Despite this ‘fairly quiet’ period, the war had inexorably taken its toll; in the first week alone the battalion had incurred nine casualties to enemy snipers. By mid January 1917 the unit had still been ‘on the Somme’ in the Bouchavesnes Sector, by which time it’s total trench strength had been reduced to just 276 men, including bandsmen and servants.

During early March 1917 the Fourth Division had been moved northwards to the Arras Sector in preparation for the forthcoming spring offensive. Attached to the Seventeenth Corps of Third Army, the Household Battalion had been located to the east of Arras near the village of Athies, where, on the twenty sixth of March Morrison had been promoted to the rank of Lance Corporal.

The Battle of Arras had duly begun on the ninth of April. Two days later the Fourth Division had been tasked with ‘passing through the Ninth Division, seize the German second line and the village of Fampoux, and sit down in the Green Line’. Despite driving snow the attack had been launched as planned. The Official History describes;

All three infantry brigades took part in the attack, but the role of the 11TH was mainly to form a flank from the inn to Hyderabad Redoubt. The 12TH Brigade on the right, which had as its first objective the village of Roeux, the cemetery, and the chateau south of the Chemical Works, was allotted for assembly the ground south of the Fampoux-Plouvain road. The front of the division was a very cramped one on which to form up, being less than 1,500 yards long, whereas the first objective, from the Scarpe at Rouex to the inn measured nearly twice as much. The right, the 1ST King’s Own [Regiment] with two companies of the 2ND Lancashire Fusiliers, had, moreover, to follow a circuitous route in order to avoid to avoid the marshes on the river bank. In consequence, the barrage was lost and the attack broke down’…[6]

Assembled in the road between Fampoux and Gavrelle, Morrison’s Tenth Brigade had been observed by enemy aircraft and had come under heavy enemy shellfire from the outset. Nonetheless, the assault had gone ahead. Advancing over more open ground than the Twelfth Brigade the formation had suffered far heavier losses, according to the Official History, ‘without achieving any greater success’. Despite this scathing comment Falls continues;

‘It was pressed with extraordinary gallantry and determination by the two first line battalions, the 1ST [Royal] Irish Fusiliers and 2ND Seaforth Highlanders, which went forward regardless of withering fire from the chateau, the Chemical Works, the station, and the embankment. One party of the fusiliers got to within two hundred yards of the station, and the better part of a company of the Seaforths reached a trench just west of the first objective, the Rouex-Gavrelle road. Isolated and having run out of ammunition and bombs, both attempted to withdraw, but for the most part were shot down. The second line battalions, the Household Battalion, and the 1ST Royal Warwickshire [Regiment], came under fire so heavy that they did not progress even as far as the troops through which they were to have passed’…

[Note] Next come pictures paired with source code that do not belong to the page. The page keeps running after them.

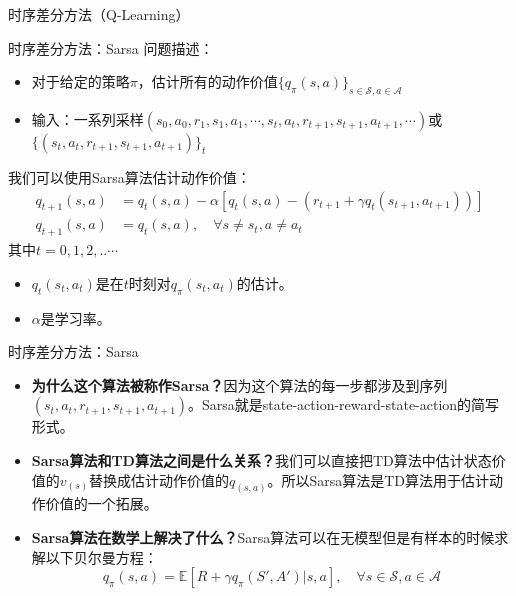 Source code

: \begin{section}{时序差分方法\alert{（Q-Learning）}}
\begin{frame}{时序差分方法：Sarsa}
    问题描述：
    \begin{itemize}
        \item 对于给定的策略$\pi$，估计所有的动作价值$\{q_\pi(s, a)\}_{s\in \mathcal{S}, a\in\mathcal{A}}$
        \item 输入：一系列采样\alert{$(s_0, a_0, r_1, s_1, a_1,\cdots,s_t, a_t, r_{t+1}, s_{t+1}, a_{t+1},\cdots)$}或$\{(s_t, a_t, r_{t+1}, s_{t+1}, a_{t+1})\}_t$
    \end{itemize}
    我们可以使用Sarsa算法估计动作价值：
    \[
        \begin{aligned}
            q_{t+1}(s,a)&=q_t(s,a)-\alpha[q_t(s,a)-(r_{t+1}+\gamma q_t(s_{t+1},a_{t+1}))] \\
            q_{t+1}(s,a)&=q_t(s,a), \quad \forall s\neq s_t, a\neq a_t
        \end{aligned}
    \]
    其中$t=0,1,2,..\cdots$
    \begin{itemize}
        \item $q_t(s_t,a_t)$是在$t$时刻对$q_\pi(s_t,a_t)$的估计。
        \item $\alpha$是学习率。
    \end{itemize}
\end{frame}

\begin{frame}{时序差分方法：Sarsa}
    \begin{itemize}
        \item \textbf{为什么这个算法被称作Sarsa？}因为这个算法的每一步都涉及到序列$(s_t, a_t, r_{t+1}, s_{t+1}, a_{t+1})$。Sarsa就是state-action-reward-state-action的简写形式。
        \item \textbf{Sarsa算法和TD算法之间是什么关系？}我们可以直接把TD算法中估计状态价值的$v_(s)$替换成估计动作价值的$q_(s,a)$。所以Sarsa算法是TD算法用于估计动作价值的一个拓展。
        \item \textbf{Sarsa算法在数学上解决了什么？}Sarsa算法可以在\alert{无模型}但是\alert{有样本}的时候求解以下贝尔曼方程：
        \[
            q_\pi(s,a)=\mathbb{E}[R+\gamma q_\pi(S',A')|s,a], \quad \forall s\in\mathcal{S}, a\in\mathcal{A}
        \]
    \end{itemize}   
\end{frame}


\end{section}
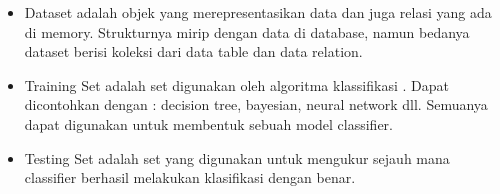 \begin{enumerate}
\begin{itemize}
\item Dataset adalah objek yang merepresentasikan data dan juga relasi yang ada di memory. Strukturnya mirip dengan data di database, namun bedanya dataset berisi koleksi dari data table dan data relation. 
\par
\item Training Set adalah set digunakan oleh algoritma klassifikasi . Dapat dicontohkan dengan :  decision tree, bayesian, neural network dll. Semuanya dapat digunakan untuk membentuk sebuah model classifier. 
\par
\item Testing Set adalah set yang digunakan untuk mengukur sejauh mana classifier berhasil melakukan klasifikasi dengan benar. 
\par
\end{itemize}
\end{enumerate} 


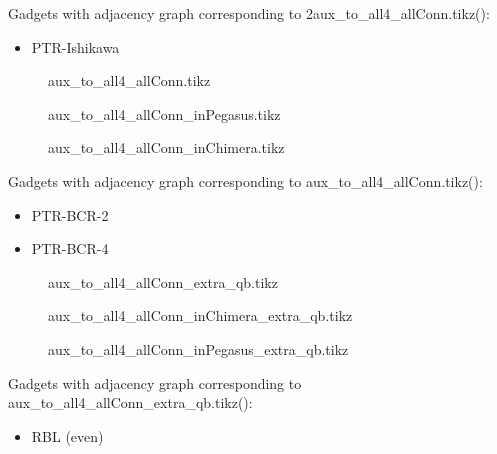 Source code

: \documentclass{article}
\begin{document}
Gadgets with adjacency graph corresponding to 2aux\_to\_all4\_allConn.tikz(\scalebox{.25}{}):

\begin{itemize}
\item PTR-Ishikawa
\end{itemize}

\begin{figure}

\caption{aux\_to\_all4\_allConn.tikz}
\end{figure}

\begin{figure}

\caption{aux\_to\_all4\_allConn\_inPegasus.tikz}
\end{figure}

\begin{figure}

\caption{aux\_to\_all4\_allConn\_inChimera.tikz}
\end{figure}

Gadgets with adjacency graph corresponding to aux\_to\_all4\_allConn.tikz(\scalebox{.25}{}):

\begin{itemize}
\item PTR-BCR-2
\item PTR-BCR-4
\end{itemize}

\begin{figure}

\caption{aux\_to\_all4\_allConn\_extra\_qb.tikz}
\end{figure}


\begin{figure}

\caption{aux\_to\_all4\_allConn\_inChimera\_extra\_qb.tikz}
\end{figure}

\begin{figure}

\caption{aux\_to\_all4\_allConn\_inPegasus\_extra\_qb.tikz}
\end{figure}



Gadgets with adjacency graph corresponding to aux\_to\_all4\_allConn\_extra\_qb.tikz(\scalebox{.25}{}):


\begin{itemize}
\item RBL (even)
\end{itemize}
\end{document}
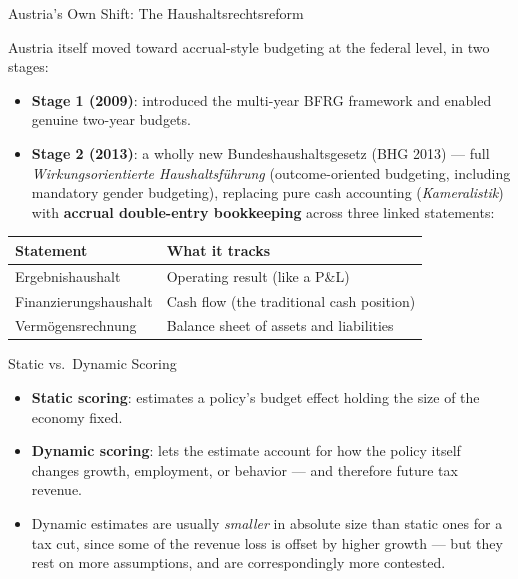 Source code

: \documentclass[11pt,aspectratio=169]{beamer}
\begin{document}
\begin{frame}{Austria's Own Shift: The Haushaltsrechtsreform}
 
  Austria itself moved toward accrual-style budgeting at the federal level, in two stages:
  \begin{itemize}
    \item \textbf{Stage 1 (2009)}: introduced the multi-year BFRG framework and enabled genuine two-year budgets.
    \item \textbf{Stage 2 (2013)}: a wholly new Bundeshaushaltsgesetz (BHG 2013) --- full \emph{Wirkungsorientierte Haushaltsführung} (outcome-oriented budgeting, including mandatory gender budgeting), replacing pure cash accounting (\emph{Kameralistik}) with \textbf{accrual double-entry bookkeeping} across three linked statements:
  \end{itemize}
  \vspace{0.2em}
  \begin{center}
  \begin{tabular}{@{}ll@{}}
    \toprule
    \textbf{Statement} & \textbf{What it tracks} \\
    \midrule
    Ergebnishaushalt & Operating result (like a P\&L) \\
    Finanzierungshaushalt & Cash flow (the traditional cash position) \\
    Vermögensrechnung & Balance sheet of assets and liabilities \\
    \bottomrule
  \end{tabular}
  \end{center}
 
\end{frame}

\begin{frame}{Static vs.\ Dynamic Scoring}
   
  \begin{itemize}
    \item \textbf{Static scoring}: estimates a policy's budget effect holding the size of the economy fixed.
    \item \textbf{Dynamic scoring}: lets the estimate account for how the policy itself changes growth, employment, or behavior --- and therefore future tax revenue.
    \item Dynamic estimates are usually \emph{smaller} in absolute size than static ones for a tax cut, since some of the revenue loss is offset by higher growth --- but they rest on more assumptions, and are correspondingly more contested.
  \end{itemize}
 
\end{frame}
\end{document}
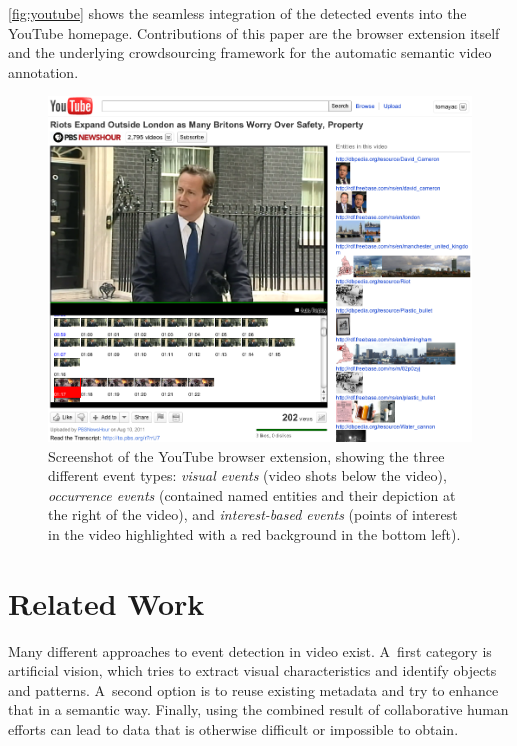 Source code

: \documentclass[runningheads,a4paper]{llncs}
\begin{document}
\autoref{fig:youtube} shows the seamless integration of the detected events into the YouTube homepage. Contributions of this paper are the browser extension itself and the underlying crowdsourcing framework for the automatic semantic video annotation.

\begin{figure}[htb!]
\begin{center}
   \includegraphics[width=0.8\linewidth]{./resources/youtube}
\end{center}
   \caption{Screenshot of the YouTube browser extension, showing the three different event types: \emph{visual events} (video shots below the video), \emph{occurrence events} (contained named entities and their depiction at the right of the video), and \emph{interest-based events} (points of interest in the video highlighted with a red background in the bottom left).}
\label{fig:youtube}
\end{figure}


\section{Related Work} \label{sec:related-work}
Many different approaches to event detection in video exist.
A~first category is artificial vision, which tries to extract visual characteristics and identify objects and patterns.
A~second option is to reuse existing metadata and try to enhance that in a semantic way.
Finally, using the combined result of collaborative human efforts can lead to data that is otherwise difficult or impossible to obtain.
\end{document}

Following the repulse of 10TH Brigade, the attack by 11TH Brigade had been called off. The total casualties of Fourth Division had been over a thousand killed, wounded, and missing, [those of the Seaforth Highlanders had been twelve officers and three hundred and sixty three men out of the twelve officers and four hundred and twenty who had gone into action at the outset]. Despite having suffered four officers and a hundred and sixty six other ranks killed, wounded, and missing, the whole affair is dismissed in the Household Battalion’s War Diary with; ‘The Battalion carried out the scheme of work laid down’

Relieved on the twentieth of April, the Household Battalion had been withdrawn to await the arrival of reinforcements, following refitting and more training the battalion had returned to the front line to prepare for their next operation, which had begun on that fateful Thursday the third of May.

The telegram bearing the news of their son’s death had reached the Morrison’s at their home at No.6 Falconer’s Square on Monday the 21ST of May 1917, the ‘Scarborough Mercury’ of the following Friday had reported;

‘Local tram conductor killed - An intimation has been received from the War Office by his father, who resides at Falconer’s Square, that Corporal Stanley Morrison was killed in action on May 3RD 1917.Corporal Morrison joined the Royal Horse Guards [Blues] early in October 1914. He was sent out to France in August 1914 his first big battle was Loos. Later he was at Ypres, and also serving in France and Flanders for eleven months, he was drafted back to England for a short course in bayonet fighting and machine gun instruction. His regiment was then renamed the Household Battalion. After being inspected by the King in Hyde Park he was again sent out to France where the regiment has seen very heavy fighting. Previous to joining, Corporal Morrison was a conductor on the Scarborough trams and had been well known. He was only just 18years of age when he joined up and arrived in France before he was 19 years of age’…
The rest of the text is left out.